- What is needed -
In the listing that follows, the range to quote begins at the line that has "- Observed patterns" and ends after the line that has "- Connection to other domains or projects"; quote it verbatim and add nothing.

- Information given -
▶

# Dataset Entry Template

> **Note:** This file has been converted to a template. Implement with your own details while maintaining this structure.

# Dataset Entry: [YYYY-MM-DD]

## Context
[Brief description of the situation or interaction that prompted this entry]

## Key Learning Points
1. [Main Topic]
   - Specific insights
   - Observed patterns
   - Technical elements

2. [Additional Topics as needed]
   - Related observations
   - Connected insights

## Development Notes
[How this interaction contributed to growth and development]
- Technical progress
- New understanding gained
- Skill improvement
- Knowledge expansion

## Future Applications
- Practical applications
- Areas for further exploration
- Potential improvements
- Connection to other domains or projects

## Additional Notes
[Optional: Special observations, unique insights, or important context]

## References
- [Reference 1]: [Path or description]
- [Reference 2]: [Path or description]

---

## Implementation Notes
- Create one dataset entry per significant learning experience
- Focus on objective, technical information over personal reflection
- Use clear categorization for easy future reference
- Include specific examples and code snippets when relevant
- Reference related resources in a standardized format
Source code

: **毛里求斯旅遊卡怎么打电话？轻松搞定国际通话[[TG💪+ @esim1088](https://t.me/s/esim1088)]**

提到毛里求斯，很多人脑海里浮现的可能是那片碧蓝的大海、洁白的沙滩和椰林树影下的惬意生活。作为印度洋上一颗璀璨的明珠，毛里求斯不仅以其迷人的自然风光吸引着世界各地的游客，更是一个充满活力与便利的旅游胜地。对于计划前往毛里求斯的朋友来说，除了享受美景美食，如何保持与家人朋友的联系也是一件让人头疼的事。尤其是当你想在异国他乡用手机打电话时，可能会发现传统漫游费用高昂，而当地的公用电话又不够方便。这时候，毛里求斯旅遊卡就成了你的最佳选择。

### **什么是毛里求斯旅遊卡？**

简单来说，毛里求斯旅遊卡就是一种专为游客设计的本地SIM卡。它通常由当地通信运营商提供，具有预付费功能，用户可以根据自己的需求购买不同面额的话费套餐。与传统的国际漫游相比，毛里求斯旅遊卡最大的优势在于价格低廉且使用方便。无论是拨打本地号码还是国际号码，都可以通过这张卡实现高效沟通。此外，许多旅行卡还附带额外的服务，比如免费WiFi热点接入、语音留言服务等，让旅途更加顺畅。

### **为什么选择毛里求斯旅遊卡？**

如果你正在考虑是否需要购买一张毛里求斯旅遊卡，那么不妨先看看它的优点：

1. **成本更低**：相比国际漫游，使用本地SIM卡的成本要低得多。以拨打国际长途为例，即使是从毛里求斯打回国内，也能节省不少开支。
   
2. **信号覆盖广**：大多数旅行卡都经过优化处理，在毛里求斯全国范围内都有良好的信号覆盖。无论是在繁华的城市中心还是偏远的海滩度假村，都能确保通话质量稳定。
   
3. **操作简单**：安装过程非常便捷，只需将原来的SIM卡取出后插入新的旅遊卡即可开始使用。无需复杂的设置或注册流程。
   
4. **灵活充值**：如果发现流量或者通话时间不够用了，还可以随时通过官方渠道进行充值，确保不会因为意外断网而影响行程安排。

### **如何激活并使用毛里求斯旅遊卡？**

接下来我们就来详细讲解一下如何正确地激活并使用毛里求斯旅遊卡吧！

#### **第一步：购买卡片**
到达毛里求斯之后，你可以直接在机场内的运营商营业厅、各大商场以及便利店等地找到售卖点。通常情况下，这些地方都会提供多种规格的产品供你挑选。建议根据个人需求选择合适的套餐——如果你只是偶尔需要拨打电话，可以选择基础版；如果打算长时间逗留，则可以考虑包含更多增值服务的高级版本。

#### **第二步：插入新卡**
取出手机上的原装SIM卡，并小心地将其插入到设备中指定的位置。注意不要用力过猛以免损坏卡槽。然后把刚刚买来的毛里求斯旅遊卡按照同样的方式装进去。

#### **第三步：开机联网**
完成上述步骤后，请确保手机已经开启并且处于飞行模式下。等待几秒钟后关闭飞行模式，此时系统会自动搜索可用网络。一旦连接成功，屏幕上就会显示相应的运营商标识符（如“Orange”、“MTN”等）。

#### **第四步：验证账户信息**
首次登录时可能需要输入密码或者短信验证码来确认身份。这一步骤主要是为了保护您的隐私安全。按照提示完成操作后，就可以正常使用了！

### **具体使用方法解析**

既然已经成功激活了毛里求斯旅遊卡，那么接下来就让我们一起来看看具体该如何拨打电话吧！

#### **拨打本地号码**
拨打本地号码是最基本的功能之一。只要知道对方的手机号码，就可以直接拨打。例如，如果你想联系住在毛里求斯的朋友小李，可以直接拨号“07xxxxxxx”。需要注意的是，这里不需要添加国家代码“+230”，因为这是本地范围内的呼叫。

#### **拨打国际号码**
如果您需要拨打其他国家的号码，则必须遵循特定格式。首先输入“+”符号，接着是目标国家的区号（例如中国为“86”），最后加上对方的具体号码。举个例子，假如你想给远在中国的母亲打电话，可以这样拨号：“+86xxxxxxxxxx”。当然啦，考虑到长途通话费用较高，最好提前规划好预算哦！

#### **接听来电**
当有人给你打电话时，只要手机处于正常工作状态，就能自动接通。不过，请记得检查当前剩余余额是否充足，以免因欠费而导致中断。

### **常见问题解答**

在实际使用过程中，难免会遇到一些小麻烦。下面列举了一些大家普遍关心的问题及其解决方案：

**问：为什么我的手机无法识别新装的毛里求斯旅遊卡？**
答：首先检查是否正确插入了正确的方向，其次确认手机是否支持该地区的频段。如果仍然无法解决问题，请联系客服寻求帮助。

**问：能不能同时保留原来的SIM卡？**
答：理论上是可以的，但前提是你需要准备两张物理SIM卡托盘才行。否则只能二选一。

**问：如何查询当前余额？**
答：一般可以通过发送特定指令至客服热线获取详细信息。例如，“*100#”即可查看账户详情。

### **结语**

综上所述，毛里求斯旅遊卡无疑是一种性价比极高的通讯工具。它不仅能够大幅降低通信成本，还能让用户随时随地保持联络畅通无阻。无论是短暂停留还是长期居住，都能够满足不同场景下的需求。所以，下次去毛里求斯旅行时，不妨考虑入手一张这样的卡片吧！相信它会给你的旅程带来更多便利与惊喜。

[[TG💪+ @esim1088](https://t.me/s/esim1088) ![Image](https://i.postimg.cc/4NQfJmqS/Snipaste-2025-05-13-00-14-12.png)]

◀
▶

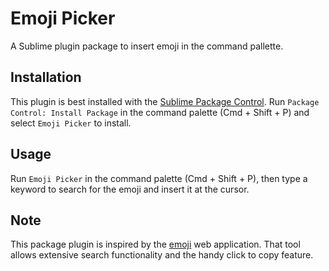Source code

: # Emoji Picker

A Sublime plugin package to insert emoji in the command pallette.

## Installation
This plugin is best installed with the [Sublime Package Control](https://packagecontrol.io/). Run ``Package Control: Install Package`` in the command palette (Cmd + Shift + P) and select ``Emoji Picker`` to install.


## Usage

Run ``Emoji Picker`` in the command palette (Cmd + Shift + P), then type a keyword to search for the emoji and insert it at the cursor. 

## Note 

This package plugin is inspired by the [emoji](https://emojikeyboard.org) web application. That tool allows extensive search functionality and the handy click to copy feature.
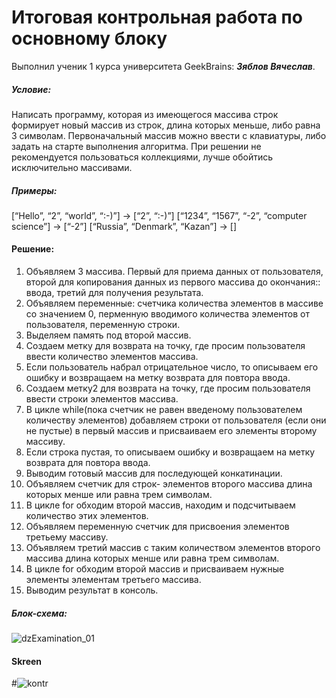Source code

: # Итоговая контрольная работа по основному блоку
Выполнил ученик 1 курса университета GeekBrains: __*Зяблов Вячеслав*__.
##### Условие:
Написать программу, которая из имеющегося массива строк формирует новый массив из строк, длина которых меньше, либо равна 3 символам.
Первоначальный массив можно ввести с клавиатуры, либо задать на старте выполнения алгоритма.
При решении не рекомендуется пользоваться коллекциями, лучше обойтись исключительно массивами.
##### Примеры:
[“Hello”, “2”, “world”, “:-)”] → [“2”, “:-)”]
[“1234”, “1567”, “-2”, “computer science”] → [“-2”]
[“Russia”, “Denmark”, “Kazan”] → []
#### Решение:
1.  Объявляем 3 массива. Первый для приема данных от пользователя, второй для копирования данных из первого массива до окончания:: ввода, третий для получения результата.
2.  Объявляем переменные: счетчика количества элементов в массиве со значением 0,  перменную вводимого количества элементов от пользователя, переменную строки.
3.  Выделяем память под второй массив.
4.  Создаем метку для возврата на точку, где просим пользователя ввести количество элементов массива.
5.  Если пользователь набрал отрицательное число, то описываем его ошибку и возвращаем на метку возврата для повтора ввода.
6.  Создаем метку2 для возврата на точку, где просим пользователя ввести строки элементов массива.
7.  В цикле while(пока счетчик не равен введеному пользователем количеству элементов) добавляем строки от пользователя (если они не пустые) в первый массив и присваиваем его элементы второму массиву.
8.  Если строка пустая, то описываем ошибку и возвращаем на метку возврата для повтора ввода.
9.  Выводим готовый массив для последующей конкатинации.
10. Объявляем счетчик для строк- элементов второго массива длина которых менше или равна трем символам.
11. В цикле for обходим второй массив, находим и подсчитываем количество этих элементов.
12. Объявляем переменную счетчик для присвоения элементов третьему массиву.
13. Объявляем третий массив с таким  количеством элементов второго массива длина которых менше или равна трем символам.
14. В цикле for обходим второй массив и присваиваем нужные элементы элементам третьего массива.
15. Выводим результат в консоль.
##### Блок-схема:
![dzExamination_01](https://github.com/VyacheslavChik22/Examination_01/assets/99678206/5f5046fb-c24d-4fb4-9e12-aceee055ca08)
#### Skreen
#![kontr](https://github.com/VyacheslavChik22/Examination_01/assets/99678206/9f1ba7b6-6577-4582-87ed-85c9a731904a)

◀

- Result of the task -
   - Observed patterns
   - Technical elements

2. [Additional Topics as needed]
   - Related observations
   - Connected insights

## Development Notes
[How this interaction contributed to growth and development]
- Technical progress
- New understanding gained
- Skill improvement
- Knowledge expansion

## Future Applications
- Practical applications
- Areas for further exploration
- Potential improvements
- Connection to other domains or projects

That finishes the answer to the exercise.